_Goal of the exercise_
In the data, extract each line that holds the string "Number".

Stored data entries
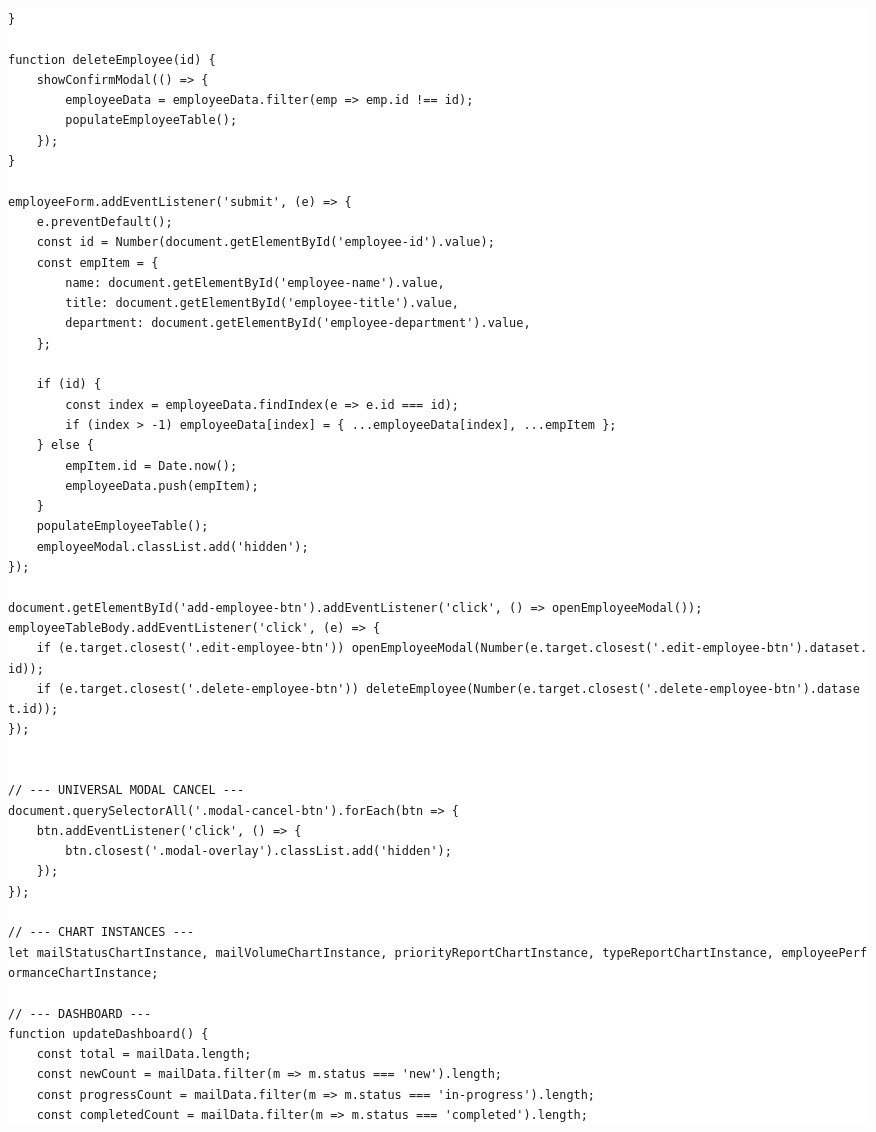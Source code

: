     }

    function deleteEmployee(id) {
        showConfirmModal(() => {
            employeeData = employeeData.filter(emp => emp.id !== id);
            populateEmployeeTable();
        });
    }

    employeeForm.addEventListener('submit', (e) => {
        e.preventDefault();
        const id = Number(document.getElementById('employee-id').value);
        const empItem = {
            name: document.getElementById('employee-name').value,
            title: document.getElementById('employee-title').value,
            department: document.getElementById('employee-department').value,
        };

        if (id) {
            const index = employeeData.findIndex(e => e.id === id);
            if (index > -1) employeeData[index] = { ...employeeData[index], ...empItem };
        } else {
            empItem.id = Date.now();
            employeeData.push(empItem);
        }
        populateEmployeeTable();
        employeeModal.classList.add('hidden');
    });

    document.getElementById('add-employee-btn').addEventListener('click', () => openEmployeeModal());
    employeeTableBody.addEventListener('click', (e) => {
        if (e.target.closest('.edit-employee-btn')) openEmployeeModal(Number(e.target.closest('.edit-employee-btn').dataset.id));
        if (e.target.closest('.delete-employee-btn')) deleteEmployee(Number(e.target.closest('.delete-employee-btn').dataset.id));
    });


    // --- UNIVERSAL MODAL CANCEL ---
    document.querySelectorAll('.modal-cancel-btn').forEach(btn => {
        btn.addEventListener('click', () => {
            btn.closest('.modal-overlay').classList.add('hidden');
        });
    });

    // --- CHART INSTANCES ---
    let mailStatusChartInstance, mailVolumeChartInstance, priorityReportChartInstance, typeReportChartInstance, employeePerformanceChartInstance;

    // --- DASHBOARD ---
    function updateDashboard() {
        const total = mailData.length;
        const newCount = mailData.filter(m => m.status === 'new').length;
        const progressCount = mailData.filter(m => m.status === 'in-progress').length;
        const completedCount = mailData.filter(m => m.status === 'completed').length;
        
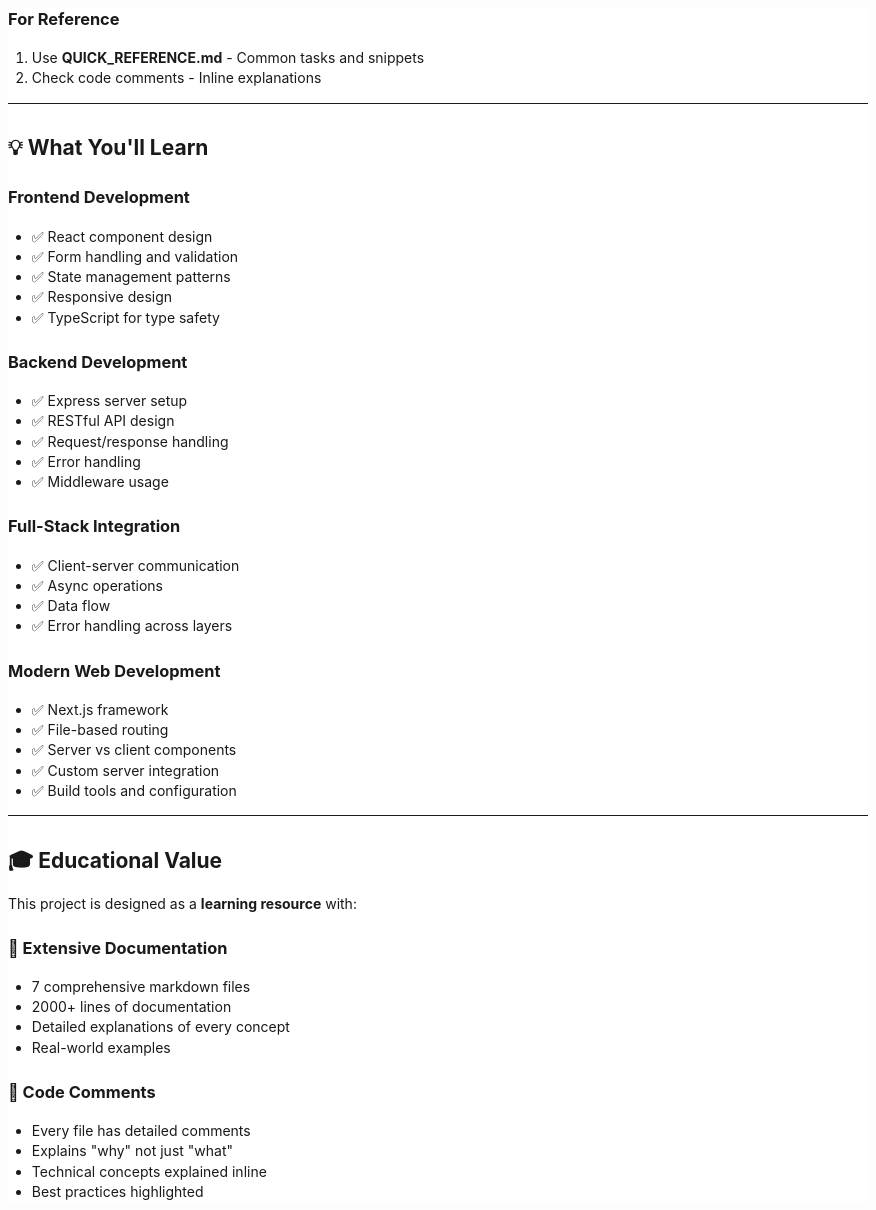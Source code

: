 ### For Reference
1. Use **QUICK_REFERENCE.md** - Common tasks and snippets
2. Check code comments - Inline explanations

---

## 💡 What You'll Learn

### Frontend Development
- ✅ React component design
- ✅ Form handling and validation
- ✅ State management patterns
- ✅ Responsive design
- ✅ TypeScript for type safety

### Backend Development
- ✅ Express server setup
- ✅ RESTful API design
- ✅ Request/response handling
- ✅ Error handling
- ✅ Middleware usage

### Full-Stack Integration
- ✅ Client-server communication
- ✅ Async operations
- ✅ Data flow
- ✅ Error handling across layers

### Modern Web Development
- ✅ Next.js framework
- ✅ File-based routing
- ✅ Server vs client components
- ✅ Custom server integration
- ✅ Build tools and configuration

---

## 🎓 Educational Value

This project is designed as a **learning resource** with:

### 📝 Extensive Documentation
- 7 comprehensive markdown files
- 2000+ lines of documentation
- Detailed explanations of every concept
- Real-world examples

### 💬 Code Comments
- Every file has detailed comments
- Explains "why" not just "what"
- Technical concepts explained inline
- Best practices highlighted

_Solved problem_
        const id = Number(document.getElementById('employee-id').value);
        if (e.target.closest('.edit-employee-btn')) openEmployeeModal(Number(e.target.closest('.edit-employee-btn').dataset.id));
        if (e.target.closest('.delete-employee-btn')) deleteEmployee(Number(e.target.closest('.delete-employee-btn').dataset.id));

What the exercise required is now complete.